Era nato a Macerata il 9 agosto del 1925 e nel 1944 era già iscritto al PCI. Dopo la guerra si laurea in giurisprudenza e, sin da subito, mette a valore la propria cultura e le proprie capacità nel processo di costruzione del PCI come partito di massa. Dal 1948 al ’68 si distingue, esercitando un ruolo di direzione politica, nelle proteste popolari successive all’attentato a Palmiro Togliatti; nelle lotte dei mezzadri marchigiani; nei moti studenteschi “sessantottini” e nelle lotte operaie dell’ “autunno caldo”. Di quegli anni rimane vivido, tra i comunisti marchigiani, il ruolo centrale, prioritario, di Guido in una battaglia particolare, quella per mandare i figli dei contadini, dei mezzadri, a scuola; una battaglia condotta – girando per le campagne – contro il parere pesante dei padroni delle terre, che puntavano a convincere i mezzadri che mandare a scuola i loro figli era sbagliato, che li impoveriva, togliendo braccia alla terra.

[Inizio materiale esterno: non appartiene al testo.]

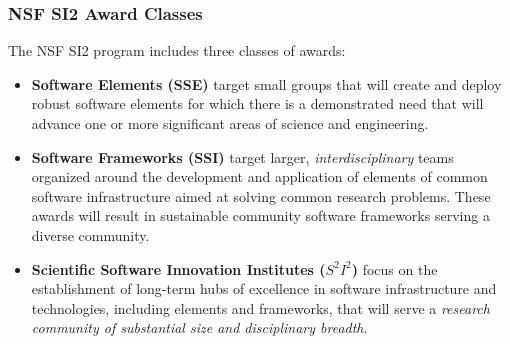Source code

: \begin{frame}
\frametitle{NSF SI2 Award Classes}

The NSF SI2 program includes three classes of awards:
\begin{itemize}
\item {\bf Software Elements (SSE)} target small groups that will create and deploy robust software elements for which there is a demonstrated need that will advance one or more significant areas of science and engineering.

\item {\bf Software Frameworks (SSI)} target larger, {\em interdisciplinary} teams organized around the development and application of elements of common software infrastructure aimed at solving common research problems. These awards will result in sustainable community software frameworks serving a diverse community.

\item {\bf Scientific Software Innovation Institutes ($ S^2 I^2 $)} focus on the establishment of long-term hubs of excellence in software infrastructure and technologies, including elements and frameworks, that will serve a {\em research community of substantial size and disciplinary breadth}.
\end{itemize}

\end{frame}


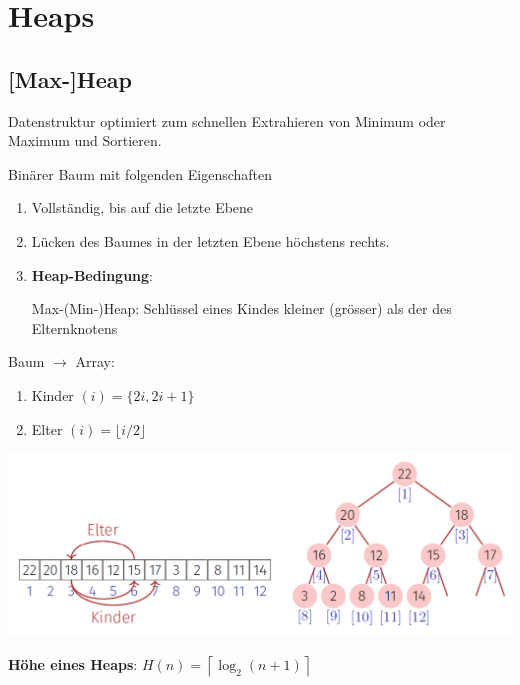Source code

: \section{Heaps}
\vspace{-4pt}
\begin{sectionbox}
\subsection{[Max-]Heap}\smallskip
Datenstruktur optimiert zum schnellen Extrahieren von Minimum oder Maximum und Sortieren.\par\smallskip

Binärer Baum mit folgenden Eigenschaften\par
\begin{enumerate}
    \item Vollständig, bis auf die letzte Ebene
    \item Lücken des Baumes in der letzten Ebene höchstens rechts.
    \item \textbf{Heap-Bedingung}:
    \par Max-(Min-)Heap: Schlüssel eines Kindes kleiner (grösser) als der des Elternknotens
\end{enumerate}\smallskip

Baum $\rightarrow$ Array:
\begin{enumerate}
    \item Kinder $(i)=\{2 i, 2 i+1\}$
    \item Elter $(i)=\lfloor i / 2\rfloor$
\end{enumerate}\smallskip

\includegraphics[width = \columnwidth]{../img/heaps.png}\smallskip

\textbf{Höhe eines Heaps}: $H(n)=\left\lceil\log _{2}(n+1)\right\rceil$\par\smallskip

\end{sectionbox}
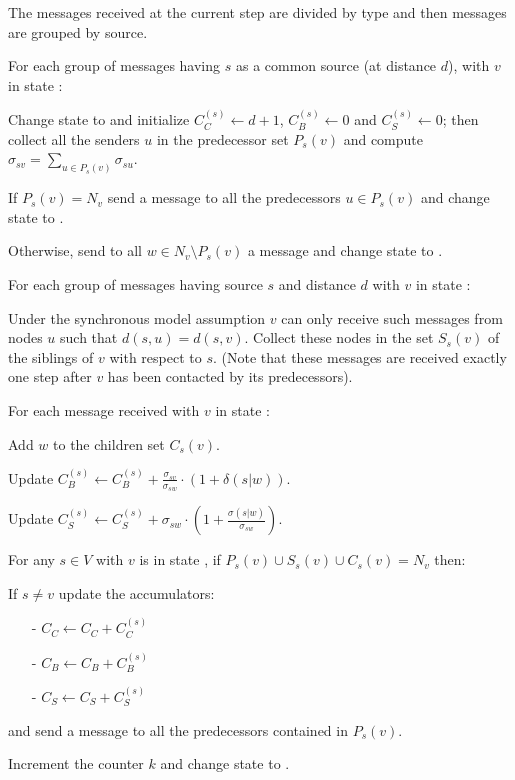 \begin{algosteps}
  \item The messages received at the current step are divided by type and then \mdisc{} messages are grouped by source.
  \item For each group of  messages having $s$ as a common source (at distance $d$), with $v$ in state :
  \begin{algosteps}
    \item Change state to  and initialize $C_C^{(s)} \gets d+1$, $C_B^{(s)} \gets 0$ and $C_S^{(s)} \gets 0$; then collect all the senders $u$ in the predecessor set $P_s(v)$ and compute $\sigma_{sv} = \sum_{u \in P_s(v)} \sigma_{su}$.
    \item If $P_s(v) = N_v$ send a  message to all the predecessors $u \in P_s(v)$ and change state to . 
    \item Otherwise, send to all $w \in N_v \setminus P_s(v)$ a  message and change state to .
  \end{algosteps}
    \item For each group of  messages having source $s$ and distance $d$ with $v$ in state :
    \begin{algosteps}
      \item Under the synchronous model assumption $v$ can only receive such messages from nodes $u$ such that $d(s,u) = d(s,v)$. Collect these nodes in the set $S_s(v)$ of the siblings of $v$ with respect to $s$. (Note that these messages are received exactly one step after $v$ has been contacted by its predecessors).
    \end{algosteps}
  \item For each  message received with $v$ in state :
  \begin{algosteps}
      \item Add $w$ to the children set $C_s(v)$.
      \item Update $C_B^{(s)} \gets C_B^{(s)} + \frac{\sigma_{sv}}{\sigma_{sw}} \cdot (1 + \delta(s|w))$.
      \item Update $C_S^{(s)} \gets C_S^{(s)} + \sigma_{sw} \cdot ( 1 + \frac{\sigma(s|w)}{\sigma_{sw}})$.
    \end{algosteps}
  \item For any $s \in V$ with $v$ is in state , if $P_s(v) \cup S_s(v) \cup C_s(v) = N_v$ then:
  \begin{algosteps}
      \item If $s \neq v$ update the accumulators:
      \begin{itemize}
        \item[-] $C_C \gets C_C + C_C^{(s)}$
        \item[-] $C_B \gets C_B + C_B^{(s)}$
        \item[-] $C_S \gets C_S + C_S^{(s)}$
      \end{itemize}
      and send a  message to all the predecessors contained in $P_s(v)$.
      \item Increment the counter $k$ and change state to .
    \end{algosteps}
\end{algosteps}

Guido è consigliere comunale ad Ascoli Piceno, segretario della Federazione del PCI nel 1956 e poi segretario regionale delle Marche nel 1964. Nel 1968 si trasferisce a Roma e nel 1976 è eletto per la prima volta deputato alla Camera. A Roma emerge nel Partito e gli viene dato l’incarico, prima, di responsabile nazionale dei ceti medi e delle cooperazioni e poi di tesoriere nazionale. Non accetta passivamente l’involuzione socialdemocratica del PCI e nel Congresso del 1983 presenta, con Armando Cossutta, emendamenti al documento politico nazionale. Da qui si lega a tanti altri compagni e compagne, si lega ai giovani del PCI che alzano la testa; si batte – prima e dopo la “Bolognina” , al XIX e al XX Congresso del PCI – contro lo scioglimento del più grande partito comunista al mondo non al potere e il 15 dicembre del 1991 è tra i fondatori del Partito della Rifondazione Comunista, per il quale svolge il ruolo di tesoriere nazionale dal 1992 al 1996 e del quale rimane dirigente nazionale sino alla fine. Da un certo momento in poi dirigente fortemente critico verso le posizioni “bertinottiane”, volte alla liquidazione della cultura e dell’autonomia del Partito comunista. In questo lungo arco temporale che va dalla battaglia contro la socialdemocratizzazione e poi la cancellazione del PCI sino alla battaglia contro le posizioni altrettanto liquidazioniste di Bertinotti vi è tutto il Guido Cappelloni che abbiamo conosciuto e a cui abbiamo voluto bene: un comunista.

Oggi , a nome di tutti i compagni e le compagne che hanno condiviso la tua lunga battaglia, dal PCI al PRC, ti abbraccio forte e ti saluto, Guido, e a te, che avevi orrore culturale dell’enfasi, dico solo: trasmetteremo ai più giovani il tuo ricordo, dicendo loro che sei stato un uomo coerente, un comunista che non si è fatto togliere la giacca dai venti delle mode, dalle folate degli opportunismi.